TASK STATEMENT:
From the data that follows, print exactly the lines starting at the one containing "write a lot" and ending at the one containing "want to expose"; include both of them and nothing more.

========================================

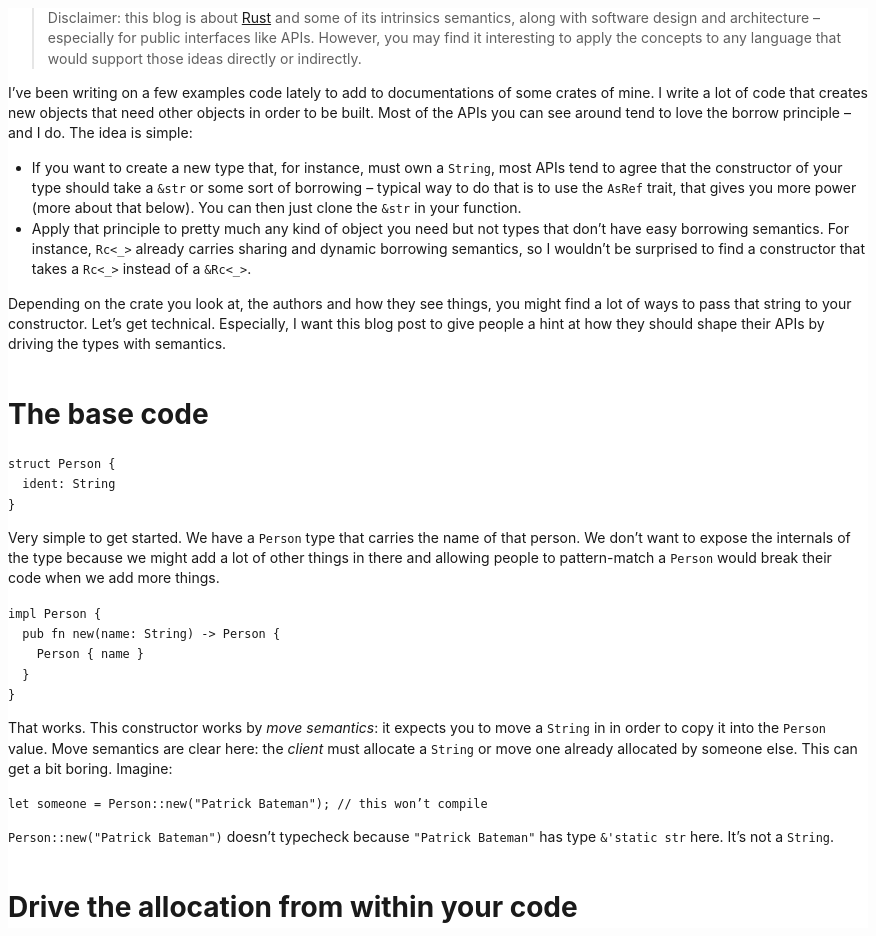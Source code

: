 > Disclaimer: this blog is about [Rust] and some of its intrinsics semantics, along with software
> design and architecture – especially for public interfaces like APIs. However, you may find
> it interesting to apply the concepts to any language that would support those ideas directly or
> indirectly.

I’ve been writing on a few examples code lately to add to documentations of some crates of mine. I
write a lot of code that creates new objects that need other objects in order to be built. Most of
the APIs you can see around tend to love the borrow principle – and I do. The idea is simple:

  - If you want to create a new type that, for instance, must own a `String`, most APIs tend to
    agree that the constructor of your type should take a `&str` or some sort of borrowing – typical
    way to do that is to use the `AsRef` trait, that gives you more power (more about that below).
    You can then just clone the `&str` in your function.
  - Apply that principle to pretty much any kind of object you need but not types that don’t have
    easy borrowing semantics. For instance, `Rc<_>` already carries sharing and dynamic borrowing
    semantics, so I wouldn’t be surprised to find a constructor that takes a `Rc<_>` instead of a
    `&Rc<_>`.

Depending on the crate you look at, the authors and how they see things, you might find a lot of
ways to pass that string to your constructor. Let’s get technical. Especially, I want this blog post
to give people a hint at how they should shape their APIs by driving the types with semantics.

# The base code

```
struct Person {
  ident: String
}
```

Very simple to get started. We have a `Person` type that carries the name of that person. We don’t
want to expose the internals of the type because we might add a lot of other things in there and
allowing people to pattern-match a `Person` would break their code when we add more things.

```
impl Person {
  pub fn new(name: String) -> Person {
    Person { name }
  }
}
```

That works. This constructor works by *move semantics*: it expects you to move a `String` in in
order to copy it into the `Person` value. Move semantics are clear here: the *client* must allocate
a `String` or move one already allocated by someone else. This can get a bit boring. Imagine:

```
let someone = Person::new("Patrick Bateman"); // this won’t compile
```

`Person::new("Patrick Bateman")` doesn’t typecheck because `"Patrick Bateman"` has type `&'static
str` here. It’s not a `String`.

# Drive the allocation from within your code


[Rust]: https://www.rust-lang.org
[`AsRef`]: https://doc.rust-lang.org/std/convert/trait.AsRef.html
[`Cow`]: https://doc.rust-lang.org/std/borrow/enum.Cow.html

========================================

SOLUTION:
write a lot of code that creates new objects that need other objects in order to be built. Most of
the APIs you can see around tend to love the borrow principle – and I do. The idea is simple:

  - If you want to create a new type that, for instance, must own a `String`, most APIs tend to
    agree that the constructor of your type should take a `&str` or some sort of borrowing – typical
    way to do that is to use the `AsRef` trait, that gives you more power (more about that below).
    You can then just clone the `&str` in your function.
  - Apply that principle to pretty much any kind of object you need but not types that don’t have
    easy borrowing semantics. For instance, `Rc<_>` already carries sharing and dynamic borrowing
    semantics, so I wouldn’t be surprised to find a constructor that takes a `Rc<_>` instead of a
    `&Rc<_>`.

Depending on the crate you look at, the authors and how they see things, you might find a lot of
ways to pass that string to your constructor. Let’s get technical. Especially, I want this blog post
to give people a hint at how they should shape their APIs by driving the types with semantics.

# The base code

```
struct Person {
  ident: String
}
```

Very simple to get started. We have a `Person` type that carries the name of that person. We don’t
want to expose the internals of the type because we might add a lot of other things in there and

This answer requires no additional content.